高度経済成長期の日本は環境に恵まれていた

高度経済成長期(1955年〜1973年)は、
個人の収入も増えてきて、便利な家電(冷蔵庫、洗濯機、白黒テレビ)も発明されて、
多くの人が物質的な豊かさを享受できるようになった。
頑張れば頑張るほど生活が豊かになった時代である。
確かに、豊かになるにあたって、
個人の努力や勤勉さも必要ではある。
だが、個人の頑張りよりも環境(経済、政治、社会情勢)の方が、豊かさをもたらすと考えている。
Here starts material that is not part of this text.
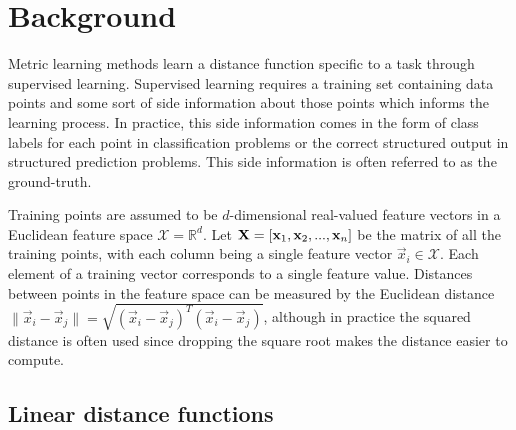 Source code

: \section{Background}











Metric learning methods learn a distance function specific to a task through supervised learning. Supervised learning requires a training set containing data points and some sort of side information about those points which informs the learning process. In practice, this side information comes in the form of class labels for each point in classification problems or the correct structured output in structured prediction problems. This side information is often referred to as the ground-truth.

Training points are assumed to be $d$-dimensional real-valued feature vectors in a Euclidean feature space $\mathcal{X} = \mathbb{R}^d$. Let $\mathbf{X} = \left[ \mathbf{x}_1, \mathbf{x}_2, ..., \mathbf{x}_n \right]$ be the matrix of all the training points, with each column being a single feature vector $\vec{x}_i \in \mathcal{X}$. Each element of a training vector corresponds to a single feature value. Distances between points in the feature space can be measured by the Euclidean distance $\|\vec{x}_i - \vec{x}_j\| = \sqrt{(\vec{x}_i - \vec{x}_j)^T(\vec{x}_i - \vec{x}_j)}$, although in practice the squared distance is often used since dropping the square root makes the distance easier to compute.



\subsection{Linear distance functions}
環境という土台がしっかりしてないと、いくら頑張っても意味が無い。

そういう意味で、
高度経済成長期は環境にとても恵まれていた。
その理由を3つの観点から考察したい。
①冷戦と中国の共産主義化
②アメリカ軍の駐留
③物質的な豊かさの追求

①について、第二次世界大戦が終わるとともに、アメリカとソ連の間で冷戦が始まった。この時代、共産主義の考えに肯定的な国家も多数存在しており、中国も共産党が国を支配していた。

アメリカは共産主義の拡大を恐れており、日本の共産化を防ぐために、敗戦後は復興を支援した。
つまり、中国という大国が共産化したから、
日本はアメリカの同盟国とならざる終えなかった。
もし中国が資本主義国家なら、アメリカは日本に見向きもしなかった。敗戦後の貧困から抜け出すのに時間がかかっただろう。
戦後直後からアメリカと中国が経済的なパートナーとなり、日本はそのおこぼれで何とかやっていく立ち位置だと思われる。

②について、①とも重なるが、アメリカにとって冷戦下における対ソ連・中国の拠点としての日本が重要だった。おかげで、国内に米軍基地が多数存在して、米軍が駐留して安全保障上の問題はアメリカに任せっきりで済んだのだ。その分、経済成長に財源や労力を費やすことができた。

③について、1950年代前半までは、現在では生活必需品と言われる家電が一切普及してなかった。誰も持っていない状態から、約20年で皆が持っている状態へと変わっていった。
つまりは、それだけ沢山の家電を生産・供給していたので、会社の売上や労働者の給料は確実に伸びていった。
家電に限らず、物質的な豊かさが浸透していった状況も経済成長をもたらしたと言える。

以上、自分なりに高度経済成長をもたらした環境要因を考察してみた。
確かに日本人は勤勉だが、
その勤勉さが十分に発揮できる環境があったからこそ、経済大国になれたのだ。

経済成長において、決して個人の能力だけが重要ではない。
能力があれば、努力ができれば、という根性論だけでなく、環境の重要性を理解することが必須である。